_Assigned task_
Repeat every record exactly, omitting the pictures.

◆ ◆ ◆ ◆ ◆

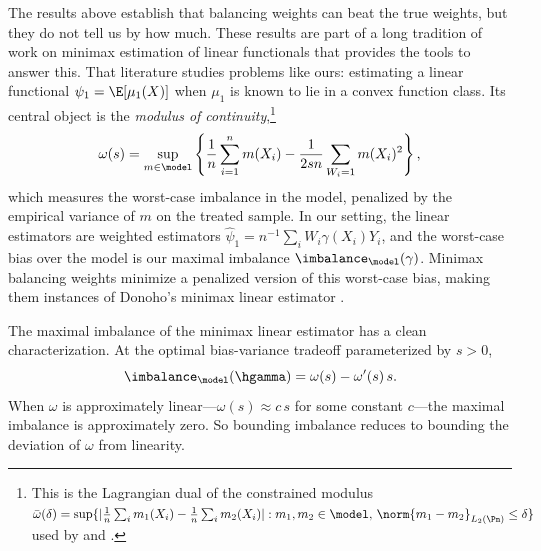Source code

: 
The results above establish that balancing weights can beat the true weights, but they do not tell us by how much. These results are part of a long tradition of work on minimax estimation of linear functionals \citep{ibragimov1985nonparametric, donoho1991geometrizing, donoho1994statistical, armstrong2018optimal} that provides the tools to answer this. That literature studies problems like ours: estimating a linear functional $\psi_1 = \E[\mu_1(X)]$ when $\mu_1$ is known to lie in a convex function class. Its central object is the \emph{modulus of continuity},\footnote{This is the Lagrangian dual of the constrained modulus $\bar\omega(\delta) = \sup\{|\frac{1}{n}\sum_i m_1(X_i) - \frac{1}{n}\sum_i m_2(X_i)| : m_1, m_2 \in \model,\, \norm{m_1 - m_2}_{L_2(\Pn)} \le \delta\}$ used by \citet{donoho1994statistical} and \citet{armstrong2018optimal}.}
\begin{equation}
\label{eq:modulus-of-continuity}
\omega(s) = \sup_{m \in \model} \left\{ \frac{1}{n}\sum_{i=1}^n m(X_i) - \frac{1}{2sn} \sum_{W_i=1} m(X_i)^2 \right\},
\end{equation}
which measures the worst-case imbalance in the model, penalized by the empirical variance of $m$ on the treated sample. In our setting, the linear estimators are weighted estimators $\hat\psi_1 = n^{-1}\sum_i W_i \gamma(X_i) Y_i$, and the worst-case bias over the model is our maximal imbalance $\imbalance_\model(\gamma)$. Minimax balancing weights minimize a penalized version of this worst-case bias, making them instances of Donoho's minimax linear estimator \citep{donoho1994statistical, armstrong2018optimal}.

The maximal imbalance of the minimax linear estimator has a clean characterization. At the optimal bias-variance tradeoff parameterized by $s > 0$,
\begin{equation}
\label{eq:donoho-liu-bias}
\imbalance_\model(\hgamma) = \omega(s) - \omega'(s)\,s.
\end{equation}
When $\omega$ is approximately linear---$\omega(s) \approx c\,s$ for some constant $c$---the maximal imbalance is approximately zero. So bounding imbalance reduces to bounding the deviation of $\omega$ from linearity.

◆ ◆ ◆ ◆ ◆

_The answer_
Source code

: 
The results above establish that balancing weights can beat the true weights, but they do not tell us by how much. These results are part of a long tradition of work on minimax estimation of linear functionals \citep{ibragimov1985nonparametric, donoho1991geometrizing, donoho1994statistical, armstrong2018optimal} that provides the tools to answer this. That literature studies problems like ours: estimating a linear functional $\psi_1 = \E[\mu_1(X)]$ when $\mu_1$ is known to lie in a convex function class. Its central object is the \emph{modulus of continuity},\footnote{This is the Lagrangian dual of the constrained modulus $\bar\omega(\delta) = \sup\{|\frac{1}{n}\sum_i m_1(X_i) - \frac{1}{n}\sum_i m_2(X_i)| : m_1, m_2 \in \model,\, \norm{m_1 - m_2}_{L_2(\Pn)} \le \delta\}$ used by \citet{donoho1994statistical} and \citet{armstrong2018optimal}.}
\begin{equation}
\label{eq:modulus-of-continuity}
\omega(s) = \sup_{m \in \model} \left\{ \frac{1}{n}\sum_{i=1}^n m(X_i) - \frac{1}{2sn} \sum_{W_i=1} m(X_i)^2 \right\},
\end{equation}
which measures the worst-case imbalance in the model, penalized by the empirical variance of $m$ on the treated sample. In our setting, the linear estimators are weighted estimators $\hat\psi_1 = n^{-1}\sum_i W_i \gamma(X_i) Y_i$, and the worst-case bias over the model is our maximal imbalance $\imbalance_\model(\gamma)$. Minimax balancing weights minimize a penalized version of this worst-case bias, making them instances of Donoho's minimax linear estimator \citep{donoho1994statistical, armstrong2018optimal}.

The maximal imbalance of the minimax linear estimator has a clean characterization. At the optimal bias-variance tradeoff parameterized by $s > 0$,
\begin{equation}
\label{eq:donoho-liu-bias}
\imbalance_\model(\hgamma) = \omega(s) - \omega'(s)\,s.
\end{equation}
When $\omega$ is approximately linear---$\omega(s) \approx c\,s$ for some constant $c$---the maximal imbalance is approximately zero. So bounding imbalance reduces to bounding the deviation of $\omega$ from linearity.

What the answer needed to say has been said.